**TASK TO COMPLETE:**
Below are some records; find each line that carries the word "automaticamente" and copy it.

**RECORDS PROVIDED:**
════════

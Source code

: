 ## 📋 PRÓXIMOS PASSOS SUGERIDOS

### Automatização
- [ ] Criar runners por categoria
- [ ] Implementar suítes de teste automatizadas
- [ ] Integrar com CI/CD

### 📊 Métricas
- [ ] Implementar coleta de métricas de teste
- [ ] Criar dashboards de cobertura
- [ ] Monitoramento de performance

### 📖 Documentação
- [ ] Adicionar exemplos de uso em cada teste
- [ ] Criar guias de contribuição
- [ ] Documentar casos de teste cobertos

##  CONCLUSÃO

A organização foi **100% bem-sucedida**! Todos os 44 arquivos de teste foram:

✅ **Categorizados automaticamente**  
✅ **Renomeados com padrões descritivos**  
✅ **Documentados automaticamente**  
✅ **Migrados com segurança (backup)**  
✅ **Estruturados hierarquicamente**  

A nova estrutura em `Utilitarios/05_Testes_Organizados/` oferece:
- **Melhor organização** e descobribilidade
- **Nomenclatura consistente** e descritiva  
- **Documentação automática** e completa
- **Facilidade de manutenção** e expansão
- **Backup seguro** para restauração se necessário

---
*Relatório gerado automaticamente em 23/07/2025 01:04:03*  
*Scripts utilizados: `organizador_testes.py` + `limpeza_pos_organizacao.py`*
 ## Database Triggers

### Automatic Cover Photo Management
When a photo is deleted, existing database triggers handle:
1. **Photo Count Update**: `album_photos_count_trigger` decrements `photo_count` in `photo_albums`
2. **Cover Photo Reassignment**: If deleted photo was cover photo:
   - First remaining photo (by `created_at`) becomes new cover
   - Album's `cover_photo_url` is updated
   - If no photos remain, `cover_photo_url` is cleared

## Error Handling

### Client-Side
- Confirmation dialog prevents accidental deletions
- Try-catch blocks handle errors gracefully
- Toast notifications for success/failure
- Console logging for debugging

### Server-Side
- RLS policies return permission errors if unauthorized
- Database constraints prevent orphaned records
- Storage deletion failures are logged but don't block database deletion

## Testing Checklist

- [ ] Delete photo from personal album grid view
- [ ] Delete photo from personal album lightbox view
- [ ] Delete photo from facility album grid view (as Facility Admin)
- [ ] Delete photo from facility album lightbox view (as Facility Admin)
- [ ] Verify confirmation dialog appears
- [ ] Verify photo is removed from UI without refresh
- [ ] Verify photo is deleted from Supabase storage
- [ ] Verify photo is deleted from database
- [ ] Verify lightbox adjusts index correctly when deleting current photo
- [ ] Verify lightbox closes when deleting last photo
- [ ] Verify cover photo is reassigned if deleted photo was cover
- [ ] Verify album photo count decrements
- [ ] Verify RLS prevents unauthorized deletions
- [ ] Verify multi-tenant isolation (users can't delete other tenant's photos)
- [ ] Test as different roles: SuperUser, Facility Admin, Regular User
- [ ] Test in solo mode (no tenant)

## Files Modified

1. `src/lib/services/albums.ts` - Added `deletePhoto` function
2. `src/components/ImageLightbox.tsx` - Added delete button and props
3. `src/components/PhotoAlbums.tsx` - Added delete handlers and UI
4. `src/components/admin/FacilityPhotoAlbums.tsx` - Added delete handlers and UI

════════

**ANSWER BOX:**
✅ **Categorizados automaticamente**  
✅ **Documentados automaticamente**  
*Relatório gerado automaticamente em 23/07/2025 01:04:03*  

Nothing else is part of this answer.